What to produce
Find "T.~Jacobson." in the data, then restate the line it sits in and every later line word for word, ending with the last line.

Given data
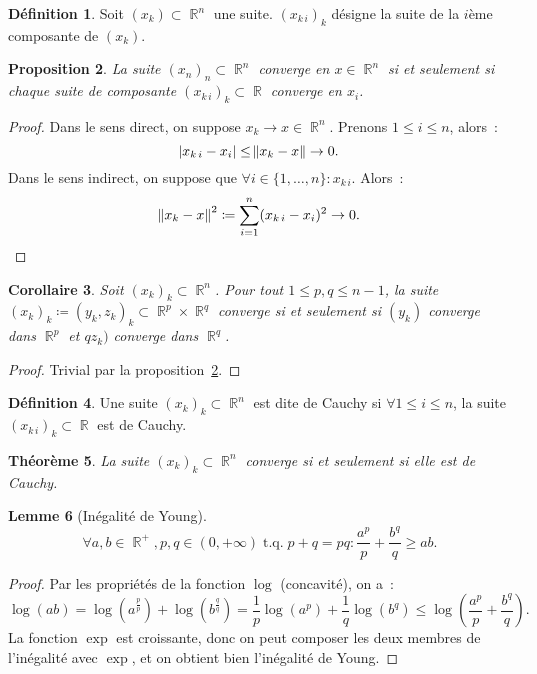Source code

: \documentclass{article}
\DeclareMathOperator{\R}{\mathbb R}
\DeclareMathOperator{\tq}{ t.q. }
\newtheorem{thm}{Théorème}[section]
\newtheorem{prp}[thm]{Proposition}
\newtheorem{cor}[thm]{Corollaire}
\newtheorem{lem}[thm]{Lemme}
\theoremstyle{definition}
\newtheorem{déf}[thm]{Définition}
\theoremstyle{remark}
\begin{document}
		\begin{déf} Soit $(x_k) \subset \R^n$ une suite. $(x_{k\,i})_k$ désigne la suite de la $i$ème composante de $(x_k)$. \end{déf}

		\begin{prp}\label{convergenceRnComposantes} La suite $(x_n)_n \subset \R^n$ converge en $x \in \R^n$ si et seulement si chaque suite de composante
		$(x_{k\,i})_k \subset \R$ converge en $x_i$. \end{prp}

		\begin{proof} Dans le sens direct, on suppose $x_k \to x \in \R^n$. Prenons $1 \leq i \leq n$, alors~:
		\[\abs {x_{k\,i} - x_i} \leq \norm {x_k - x} \to 0.\]
		Dans le sens indirect, on suppose que $\forall i \in \{1, \dotsc, n\} : x_{k\,i}$. Alors~:
		\[\norm {x_k - x}^2 \coloneqq \sum_{i=1}^n(x_{k\,i} - x_i)^2 \to 0.\]
		\end{proof}

		\begin{cor} Soit $(x_k)_k \subset \R^n$. Pour tout $1 \leq p, q \leq n-1$, la suite $(x_k)_k \coloneqq (y_k, z_k)_k \subset \R^p \times \R^q$
		converge si et seulement si $(y_k)$ converge dans $\R^p$ et $qz_k)$ converge dans $\R^q$. \end{cor}

		\begin{proof} Trivial par la proposition~\ref{convergenceRnComposantes}. \end{proof}

		\begin{déf} Une suite $(x_k)_k \subset \R^n$ est dite de Cauchy si $\forall 1 \leq i \leq n$, la suite $(x_{k\,i})_k \subset \R$ est de Cauchy. \end{déf}

		\begin{thm} La suite $(x_k)_k \subset \R^n$ converge si et seulement si elle est de Cauchy. \end{thm}

		\begin{lem}[Inégalité de Young] \[\forall a, b \in \R^+, p, q \in (0, +\infty) \tq p+q=pq : \frac {a^p}p + \frac {b^q}q \geq ab.\] \end{lem}

		\begin{proof} Par les propriétés de la fonction $\log$ (concavité), on a~:
		\[\log(ab) = \log\left(a^{\frac pp}\right) + \log\left(b^{\frac qq}\right) = \frac 1p\log\left(a^p\right) + \frac 1q\log\left(b^q\right) \leq \log\left(\frac {a^p}p + \frac {b^q}q\right).\]
		La fonction $\exp$ est croissante, donc on peut composer les deux membres de l'inégalité avec $\exp$, et on obtient bien l'inégalité de Young.
		\end{proof}
\end{document}
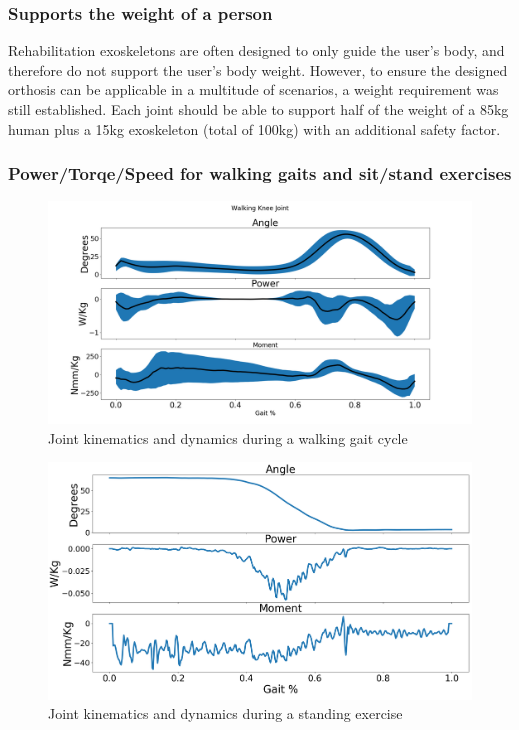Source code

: \subsubsection{Supports the weight of a person}
 Rehabilitation exoskeletons are often designed to only guide the user's body, and therefore do not support the user's body weight. However, to ensure the designed orthosis can be applicable in a multitude of scenarios, a weight requirement was still established. Each joint should be able to support half of the weight of a 85kg human plus a 15kg exoskeleton (total of 100kg) with an additional safety factor.

\subsubsection{Power/Torqe/Speed for walking gaits and sit/stand exercises}

\begin{figure}[ht!]
    \centering
    \includegraphics[width=\linewidth]{Figures/Design/WalkingPowerCurveKnee.png}
    \caption{Joint kinematics and dynamics during a walking gait cycle \cite{SpringWrapClutchKnee}}
    \label{fig:WalkingPowerCurve}
\end{figure}

\begin{figure}[ht!]
    \centering
    \includegraphics[width=\linewidth]{Figures/Design/SitStandPowerCurveKnee.png}
    \caption{Joint kinematics and dynamics during a standing exercise \cite{SpringWrapClutchKnee}}
    \label{fig:SitStandPowerCurve}
\end{figure}

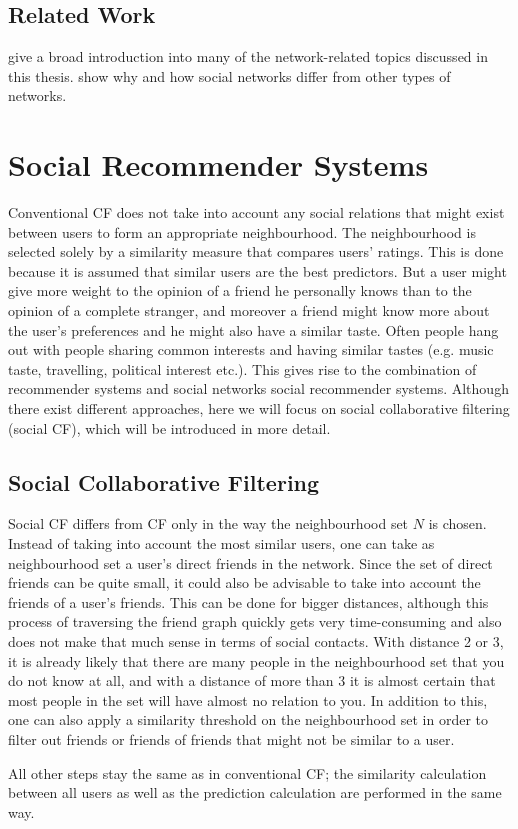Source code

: \subsection{Related Work}
\label{sst:snrelatedwork} \cite{Easley_2010} give a broad introduction into many of the network-related topics discussed in this thesis. \cite{Newman_2003} show why and how social networks differ from other types of networks.

\section{Social Recommender Systems}
\label{st:socialrecommendersystems} Conventional CF does not take into account any social relations that might exist between users to form an appropriate neighbourhood. The neighbourhood is selected solely by a similarity measure that compares users' ratings. This is done because it is assumed that similar users are the best predictors. But a user might give more weight to the opinion of a friend he personally knows than to the opinion of a complete stranger, and moreover a friend might know more about the user's preferences and he might also have a similar taste. Often people hang out with people sharing common interests and having similar tastes (e.g. music taste, travelling, political interest etc.). This gives rise to the combination of recommender systems and social networks \textendash social recommender systems. Although there exist different approaches, here we will focus on social collaborative filtering (social CF), which will be introduced in more detail.

\subsection{Social Collaborative Filtering}
\label{sst:socialcf} Social CF differs from CF only in the way the neighbourhood set $N$ is chosen. Instead of taking into account the most similar users, one can take as neighbourhood set a user's direct friends in the network. Since the set of direct friends can be quite small, it could also be advisable to take into account the friends of a user's friends. This can be done for bigger distances, although this process of traversing the friend graph quickly gets very time-consuming and also does not make that much sense in terms of social contacts. With distance 2 or 3, it is already likely that there are many people in the neighbourhood set that you do not know at all, and with a distance of more than 3 it is almost certain that most people in the set will have almost no relation to you. In addition to this, one can also apply a similarity threshold on the neighbourhood set in order to filter out friends or friends of friends that might not be similar to a user.

All other steps stay the same as in conventional CF; the similarity calculation between all users as well as the prediction calculation are performed in the same way.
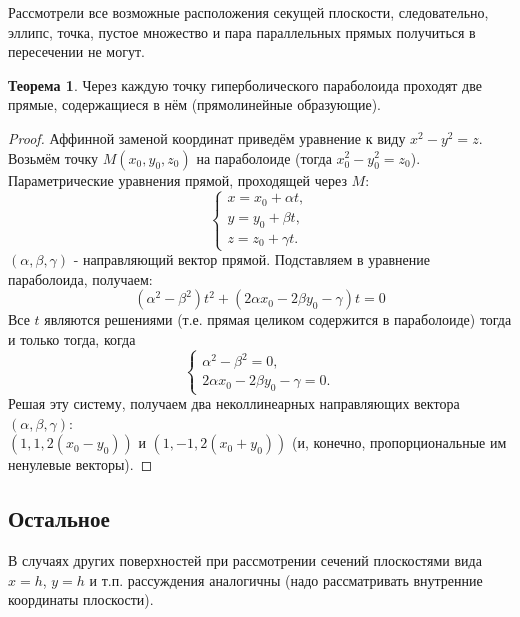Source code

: \documentclass[a4paper, 12pt]{article}
\theoremstyle{definition}
\newtheorem*{theorem}{Теорема}
\begin{document}
Рассмотрели все возможные расположения секущей плоскости, следовательно, эллипс, точка, пустое множество и пара параллельных прямых получиться в пересечении не могут.

\begin{theorem}
    Через каждую точку гиперболического параболоида проходят две прямые, содержащиеся в нём (прямолинейные образующие).
\end{theorem}
\begin{proof}
    Аффинной заменой координат приведём уравнение к виду $x^2 - y^2 = z$.
    Возьмём точку $M(x_0, y_0, z_0)$ на параболоиде (тогда $x_0^2 - y_0^2 = z_0$).
    Параметрические уравнения прямой, проходящей через $M$:
    \[\begin{cases}
        x = x_0 + \alpha t, \\
        y = y_0 + \beta t, \\
        z = z_0 + \gamma t.
    \end{cases}\]
    $(\alpha, \beta, \gamma)$ - направляющий вектор прямой.
    Подставляем в уравнение параболоида, получаем:
    \[(\alpha^2 - \beta^2)t^2 + (2 \alpha x_0 - 2 \beta y_0 - \gamma)t = 0\]
    Все $t$ являются решениями (т.е. прямая целиком содержится в параболоиде) тогда и только тогда, когда
    \[\begin{cases}
        \alpha^2 - \beta^2 = 0, \\
        2 \alpha x_0 - 2 \beta y_0 - \gamma = 0.
    \end{cases}\]
    Решая эту систему, получаем два неколлинеарных направляющих вектора $(\alpha, \beta, \gamma)$: \\ $(1, 1, 2(x_0 - y_0))$ и $(1, -1, 2(x_0 + y_0))$ (и, конечно, пропорциональные им ненулевые векторы).
\end{proof}


\subsection{Остальное}
В случаях других поверхностей при рассмотрении сечений плоскостями вида $x = h$, $y = h$ и т.п. рассуждения аналогичны (надо рассматривать внутренние координаты плоскости).
\end{document}
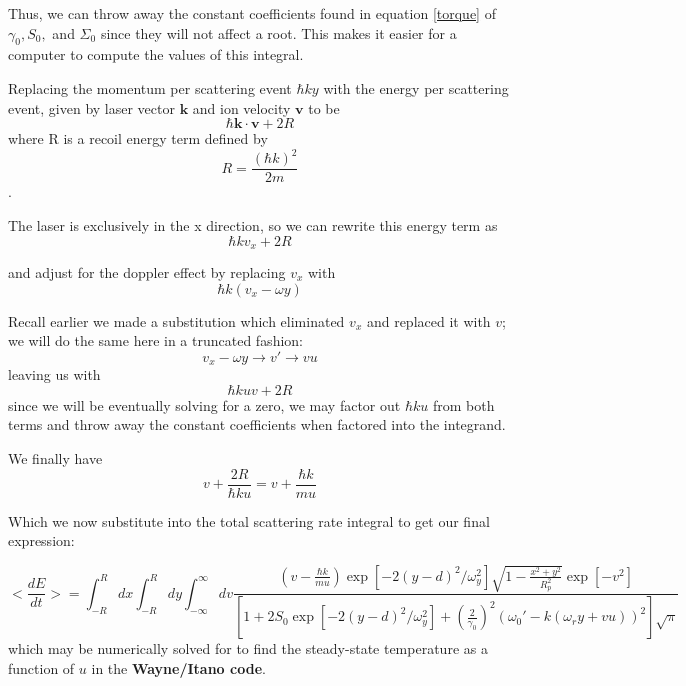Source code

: \documentclass[11pt, oneside,reqno]{amsart}   	%
\newcommand{\eqn}[1]{\begin{equation}#1 \end{equation}}
\renewcommand{\vec}[1]{\textbf{#1}}
\begin{document}
 Thus, we can throw away the constant coefficients found in equation \ref{torque} of $\gamma_0, S_0,$ and $ \Sigma_0$ since they will not affect a root. This makes it easier for a computer to compute the values of this integral.
 
 Replacing the momentum per scattering event $\hbar k y$ with the energy per scattering event, given by laser vector $\vec{k}$ and ion velocity $\vec{v}$ to be
 \eqn{ \hbar \vec{k} \cdot \vec{v} + 2 R} where R is a recoil energy term defined by  \eqn{R= \frac{ (\hbar k )^2}{2m}}.
 
  The laser is exclusively in the x direction, so we can rewrite this energy term as 
  \eqn{\hbar k v_x + 2R}
  
  and adjust for the doppler effect by replacing $v_x$ with
  \eqn{ \hbar k (v_x-\omega y)}
  
  Recall earlier we made a substitution which eliminated $v_x$ and replaced it with $v$; we will do the same here in a truncated fashion:
 \eqn{ v_x - \omega y \rightarrow v' \rightarrow vu }
 leaving us with 
 \eqn{ \hbar k uv + 2R}
 since we will be eventually solving for a zero, we may factor out  $\hbar k u $ from both terms and throw away the constant coefficients when factored into the integrand.
 
 We finally have \eqn{ v + \frac{2R}{\hbar k u} = v+ \frac{\hbar k}{m u}}
 
 Which we now substitute into the total scattering rate integral to get our final expression:

  \eqn{ 
 <\frac{dE}{dt}> = 
 \int_{-R}^{R} dx \int_{-R}^R  dy \int_{-\infty}^{\infty} dv 
 \frac{
 (v- \frac{\hbar k}{m u})
 \exp [ -2 (y-d)^2/\omega_y^2] \sqrt{1-\frac{x^2+y^2}{R_p^2}} \exp [-v^2]
 }
 { \left[ 1+2S_0 \exp [ -2 (y-d)^2/\omega_y^2] +\left( \frac{2}{\gamma_0} \right)^2  (\omega_0' - k(\omega_r y +v u))^2 \right]\sqrt{\pi}}
 \label{dedt}
  }
  which may be numerically solved for to find the steady-state temperature as a function of $u$ in the \textbf{Wayne/Itano code}.
\end{document}
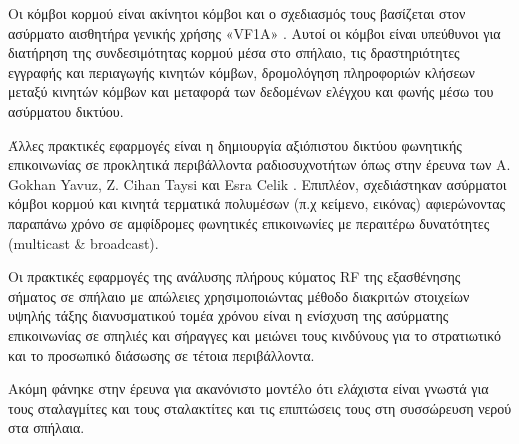 \documentclass[12pt]{article}
\begin{document}
\begin{multicols*}{2}
        Οι κόμβοι κορμού είναι ακίνητοι
        κόμβοι και ο σχεδιασμός τους βασίζεται στον ασύρματο αισθητήρα γενικής
        χρήσης «VF1A» \cite{walsh_communications_2018}.
        Αυτοί οι κόμβοι είναι υπεύθυνοι για διατήρηση της συνδεσιμότητας κορμού μέσα 
        στο σπήλαιο, τις δραστηριότητες
        εγγραφής και περιαγωγής κινητών κόμβων, δρομολόγηση πληροφοριών κλήσεων μεταξύ
        κινητών κόμβων και μεταφορά των δεδομένων ελέγχου και φωνής μέσω του ασύρματου
        δικτύου.

        Άλλες πρακτικές εφαρμογές είναι η δημιουργία αξιόπιστου δικτύου φωνητικής επικοινωνίας
        σε προκλητικά περιβάλλοντα ραδιοσυχνοτήτων όπως στην έρευνα των A. Gokhan Yavuz, 
        Z. Cihan Taysi και Esra Celik \cite{yavuz_-cave_2009}. Επιπλέον, σχεδιάστηκαν
        ασύρματοι κόμβοι κορμού και κινητά τερματικά πολυμέσων (π.χ κείμενο, εικόνας) 
        αφιερώνοντας παραπάνω χρόνο σε αμφίδρομες φωνητικές επικοινωνίες με περαιτέρω
        δυνατότητες (multicast \& broadcast).

        Οι πρακτικές εφαρμογές της ανάλυσης πλήρους κύματος RF της εξασθένησης σήματος σε σπήλαιο
        με απώλειες χρησιμοποιώντας μέθοδο διακριτών στοιχείων υψηλής τάξης διανυσματικού τομέα
        χρόνου \cite{pingenot_full_2005} είναι η ενίσχυση της ασύρματης επικοινωνίας σε σπηλιές
        και σήραγγες και μειώνει τους κινδύνους για το στρατιωτικό και το προσωπικό διάσωσης σε τέτοια
        περιβάλλοντα.

        Ακόμη φάνηκε στην έρευνα για ακανόνιστο μοντέλο \cite{soo_measurement_2019} ότι ελάχιστα
        είναι γνωστά για τους σταλαγμίτες και τους σταλακτίτες και τις επιπτώσεις τους στη 
        συσσώρευση νερού στα σπήλαια.
\end{multicols*}
\end{document}
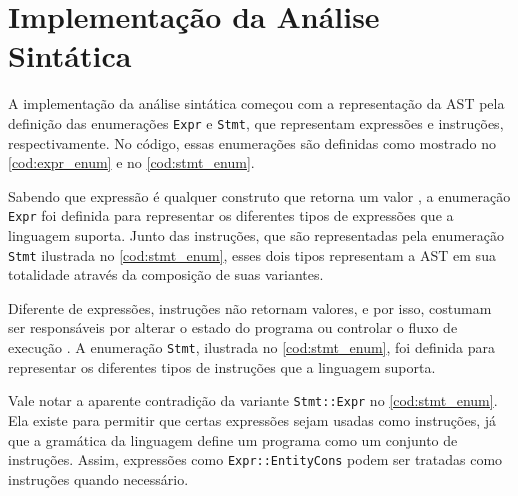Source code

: \section{Implementação da Análise Sintática} \label{sec:analise_sintatica}

A implementação da análise sintática começou com a representação da AST pela definição das enumerações \texttt{Expr} e \texttt{Stmt}, que representam expressões e instruções, respectivamente. No código, essas enumerações são definidas como mostrado no \autoref{cod:expr_enum} e no \autoref{cod:stmt_enum}.

\codigoRust

\vspace{-1em}

Sabendo que expressão é qualquer construto que retorna um valor \cite{craftinginterpreters}, a enumeração \texttt{Expr} foi definida para representar os diferentes tipos de expressões que a linguagem suporta. Junto das instruções, que são representadas pela enumeração \texttt{Stmt} ilustrada no \autoref{cod:stmt_enum}, esses dois tipos representam a AST em sua totalidade através da composição de suas variantes.

Diferente de expressões, instruções não retornam valores, e por isso, costumam ser responsáveis por alterar o estado do programa ou controlar o fluxo de execução \cite{craftinginterpreters}. A enumeração \texttt{Stmt}, ilustrada no \autoref{cod:stmt_enum}, foi definida para representar os diferentes tipos de instruções que a linguagem suporta.

\codigoRust

\vspace{-1em}

Vale notar a aparente contradição da variante \texttt{Stmt::Expr} no \autoref{cod:stmt_enum}. Ela existe para permitir que certas expressões sejam usadas como instruções, já que a gramática da linguagem define um programa como um conjunto de instruções. Assim, expressões como \texttt{Expr::EntityCons} podem ser tratadas como instruções quando necessário.

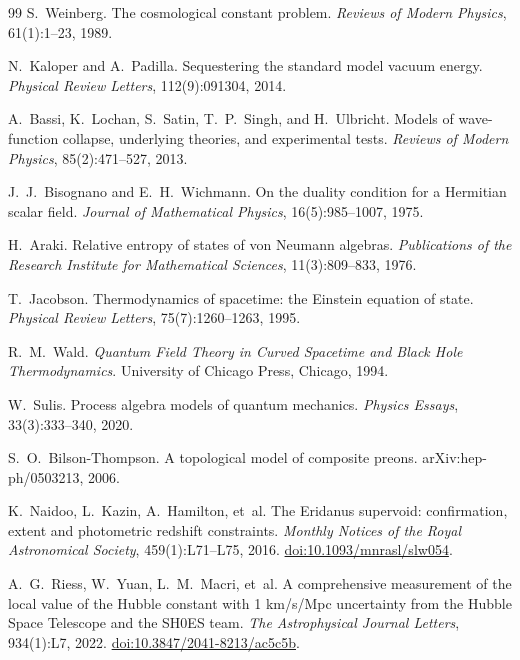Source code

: \documentclass[11pt,a4paper]{article}
\theoremstyle{plain}
\theoremstyle{definition}
\theoremstyle{remark}
\begin{document}
\begin{thebibliography}{99}
S.~Weinberg.
\newblock The cosmological constant problem.
\newblock \textit{Reviews of Modern Physics}, 61(1):1--23, 1989.

N.~Kaloper and A.~Padilla.
\newblock Sequestering the standard model vacuum energy.
\newblock \textit{Physical Review Letters}, 112(9):091304, 2014.

A.~Bassi, K.~Lochan, S.~Satin, T.~P.~Singh, and H.~Ulbricht.
\newblock Models of wave-function collapse, underlying theories, and
  experimental tests.
\newblock \textit{Reviews of Modern Physics}, 85(2):471--527, 2013.

J.~J.~Bisognano and E.~H.~Wichmann.
\newblock On the duality condition for a Hermitian scalar field.
\newblock \textit{Journal of Mathematical Physics}, 16(5):985--1007, 1975.

H.~Araki.
\newblock Relative entropy of states of von {Neumann} algebras.
\newblock \textit{Publications of the Research Institute for Mathematical
  Sciences}, 11(3):809--833, 1976.

T.~Jacobson.
\newblock Thermodynamics of spacetime: the {Einstein} equation of state.
\newblock \textit{Physical Review Letters}, 75(7):1260--1263, 1995.

R.~M.~Wald.
\newblock \textit{Quantum Field Theory in Curved Spacetime and Black Hole
  Thermodynamics}.
\newblock University of Chicago Press, Chicago, 1994.

W.~Sulis.
\newblock Process algebra models of quantum mechanics.
\newblock \textit{Physics Essays}, 33(3):333--340, 2020.

S.~O.~Bilson-Thompson.
\newblock A topological model of composite preons.
\newblock arXiv:hep-ph/0503213, 2006.

K.~Naidoo, L.~Kazin, A.~Hamilton, et~al.
\newblock The Eridanus supervoid: confirmation, extent and photometric redshift
  constraints.
\newblock \emph{Monthly Notices of the Royal Astronomical Society},
  459(1):L71--L75, 2016.
\newblock \href{https://doi.org/10.1093/mnrasl/slw054}{doi:10.1093/mnrasl/slw054}.

A.~G.~Riess, W.~Yuan, L.~M.~Macri, et~al.
\newblock A comprehensive measurement of the local value of the Hubble constant
  with 1 km/s/Mpc uncertainty from the Hubble Space Telescope and the
  {SH0ES} team.
\newblock \emph{The Astrophysical Journal Letters}, 934(1):L7, 2022.
\newblock \href{https://doi.org/10.3847/2041-8213/ac5c5b}{doi:10.3847/2041-8213/ac5c5b}.


\end{thebibliography}
\end{document}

Solution
T.~Jacobson.
\newblock Thermodynamics of spacetime: the {Einstein} equation of state.
\newblock \textit{Physical Review Letters}, 75(7):1260--1263, 1995.

R.~M.~Wald.
\newblock \textit{Quantum Field Theory in Curved Spacetime and Black Hole
  Thermodynamics}.
\newblock University of Chicago Press, Chicago, 1994.

W.~Sulis.
\newblock Process algebra models of quantum mechanics.
\newblock \textit{Physics Essays}, 33(3):333--340, 2020.

S.~O.~Bilson-Thompson.
\newblock A topological model of composite preons.
\newblock arXiv:hep-ph/0503213, 2006.

K.~Naidoo, L.~Kazin, A.~Hamilton, et~al.
\newblock The Eridanus supervoid: confirmation, extent and photometric redshift
  constraints.
\newblock \emph{Monthly Notices of the Royal Astronomical Society},
  459(1):L71--L75, 2016.
\newblock \href{https://doi.org/10.1093/mnrasl/slw054}{doi:10.1093/mnrasl/slw054}.

A.~G.~Riess, W.~Yuan, L.~M.~Macri, et~al.
\newblock A comprehensive measurement of the local value of the Hubble constant
  with 1 km/s/Mpc uncertainty from the Hubble Space Telescope and the
  {SH0ES} team.
\newblock \emph{The Astrophysical Journal Letters}, 934(1):L7, 2022.
\newblock \href{https://doi.org/10.3847/2041-8213/ac5c5b}{doi:10.3847/2041-8213/ac5c5b}.


\end{thebibliography}
\end{document}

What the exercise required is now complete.